Pulse Asia survey: Over 80% Filipino consumers prefer eco-friendly products
MANILA, Philippines — A Pulse Asia survey showed that eight out of 10, or 83 percent, Filipino consumers prefer to purchase eco-friendly brands.
The survey was conducted from November 27 to December 1 last year, which the Stratbase ADR Institute also commissioned.
In a statement, Pulse Asia President Ronald Homes said eight out of 10 Filipinos, regardless of where they live or their socioeconomic class, preferred products and services produced by firms that they believe to be environment-friendly.
“The message is clear: a sizable majority of Filipinos will support enterprises that have environment-friendly operations and products,” Homes said when he presented the results during a sustainable and strategic waste management forum.
“Filipinos know that there are certain things that are happening in the country that require us to be more socially conscious. The question now is whether industries or firms will be able to cater to this preference,” he added.
‘The third-largest contributor of plastic’
The Philippines is among the largest contributors of plastic worldwide, annually generating about 2.7 million tons of plastic, based on reports.
To lessen this pollution, the Department of Environment and Natural Resources (DENR) signed the implementing rules and regulations of the Extended Producer Responsibility (EPR) Act.
This measure requires large companies to reduce their plastic footprint by 20 to 80 percent by 2028.
According to DENR Undersecretary Carlos Primo David, since the EPR’s implementation started, 500 companies have already registered to comply with it.
“We hope to make the EPR procedures as straightforward as possible, less paperwork hopefully, and focus first on registering all plastic producers. I am hopeful of the EPR program, having heard of the willingness of the private sector to be part of the program,” said David.

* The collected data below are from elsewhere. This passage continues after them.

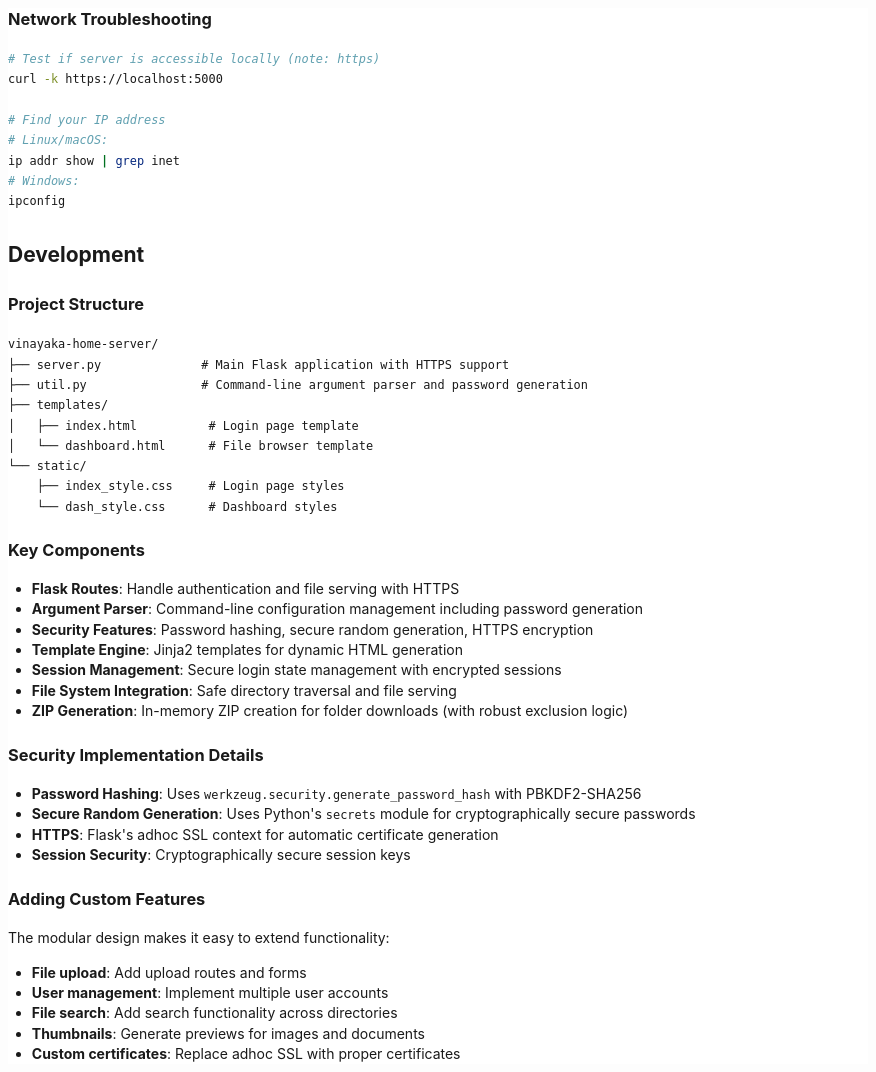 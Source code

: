 ### Network Troubleshooting
```bash
# Test if server is accessible locally (note: https)
curl -k https://localhost:5000

# Find your IP address
# Linux/macOS:
ip addr show | grep inet
# Windows:
ipconfig
```

## Development

### Project Structure
```
vinayaka-home-server/
├── server.py              # Main Flask application with HTTPS support
├── util.py                # Command-line argument parser and password generation
├── templates/
│   ├── index.html          # Login page template
│   └── dashboard.html      # File browser template
└── static/
    ├── index_style.css     # Login page styles
    └── dash_style.css      # Dashboard styles
```

### Key Components
- **Flask Routes**: Handle authentication and file serving with HTTPS
- **Argument Parser**: Command-line configuration management including password generation
- **Security Features**: Password hashing, secure random generation, HTTPS encryption
- **Template Engine**: Jinja2 templates for dynamic HTML generation
- **Session Management**: Secure login state management with encrypted sessions
- **File System Integration**: Safe directory traversal and file serving
- **ZIP Generation**: In-memory ZIP creation for folder downloads (with robust exclusion logic)

### Security Implementation Details
- **Password Hashing**: Uses `werkzeug.security.generate_password_hash` with PBKDF2-SHA256
- **Secure Random Generation**: Uses Python's `secrets` module for cryptographically secure passwords
- **HTTPS**: Flask's adhoc SSL context for automatic certificate generation
- **Session Security**: Cryptographically secure session keys

### Adding Custom Features
The modular design makes it easy to extend functionality:
- **File upload**: Add upload routes and forms
- **User management**: Implement multiple user accounts
- **File search**: Add search functionality across directories
- **Thumbnails**: Generate previews for images and documents
- **Custom certificates**: Replace adhoc SSL with proper certificates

‘A whole-of-society approach’
Addressing the waste pollution and the problem nationwide “entails a whole-of-society approach,” Stratbase ADRI President Dindo Manhit, on the other hand, said.
“While the government plays a key role through the formulation and implementation of policies, industry players are also expected to equally contribute through their investments and programs that enable circular business models,” said Manhit.

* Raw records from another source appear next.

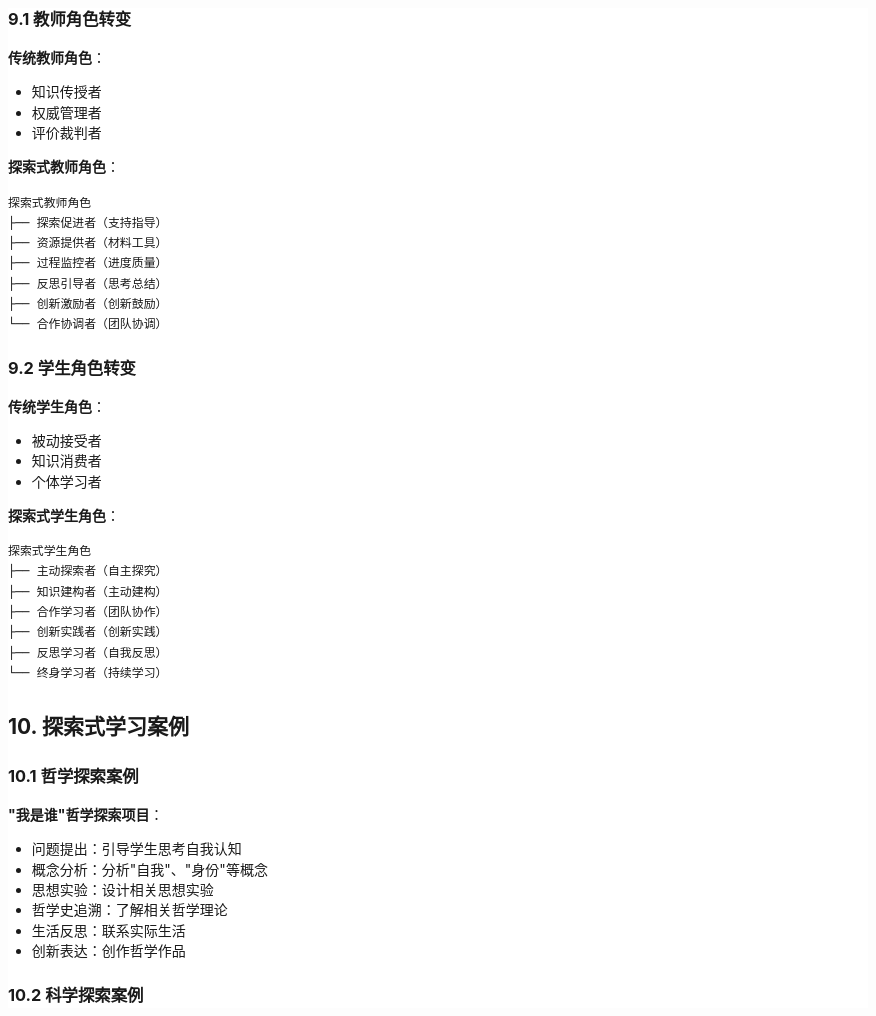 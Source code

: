 ### 9.1 教师角色转变

**传统教师角色**：

- 知识传授者
- 权威管理者
- 评价裁判者

**探索式教师角色**：

```text
探索式教师角色
├── 探索促进者（支持指导）
├── 资源提供者（材料工具）
├── 过程监控者（进度质量）
├── 反思引导者（思考总结）
├── 创新激励者（创新鼓励）
└── 合作协调者（团队协调）
```

### 9.2 学生角色转变

**传统学生角色**：

- 被动接受者
- 知识消费者
- 个体学习者

**探索式学生角色**：

```text
探索式学生角色
├── 主动探索者（自主探究）
├── 知识建构者（主动建构）
├── 合作学习者（团队协作）
├── 创新实践者（创新实践）
├── 反思学习者（自我反思）
└── 终身学习者（持续学习）
```

## 10. 探索式学习案例

### 10.1 哲学探索案例

**"我是谁"哲学探索项目**：

- 问题提出：引导学生思考自我认知
- 概念分析：分析"自我"、"身份"等概念
- 思想实验：设计相关思想实验
- 哲学史追溯：了解相关哲学理论
- 生活反思：联系实际生活
- 创新表达：创作哲学作品

### 10.2 科学探索案例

He added that consumers and the public must be disciplined “by simply not littering” will help reduce the garbage that clogs cities’ waterways.
For his part, the Management Association of the Philippines Vice President Alexander Cabrera believes that there is a need “to provide incentives and impose taxes to businesses” to address the waste problem in the country effectively.
“There must be an incentive integrated into the EPR or supplement to it when collecting your plastic or repackaging in order for your products to be more environmentally friendly,” Cabrera said.
“Meanwhile, the compulsion of taxing end-of-life plastic use will force people to reinvent their packaging because they don’t want to pay tax. It’s not a question of whether it can be done or not; it’s a question of political will,” he added.
David agreed, saying that “the role of government is to provide incentives and disincentives towards behavior that we want to achieve. We want deeper learning and understanding of issues. First is to put in the policies, then put in the incentives for people to do the behavior that is desired.”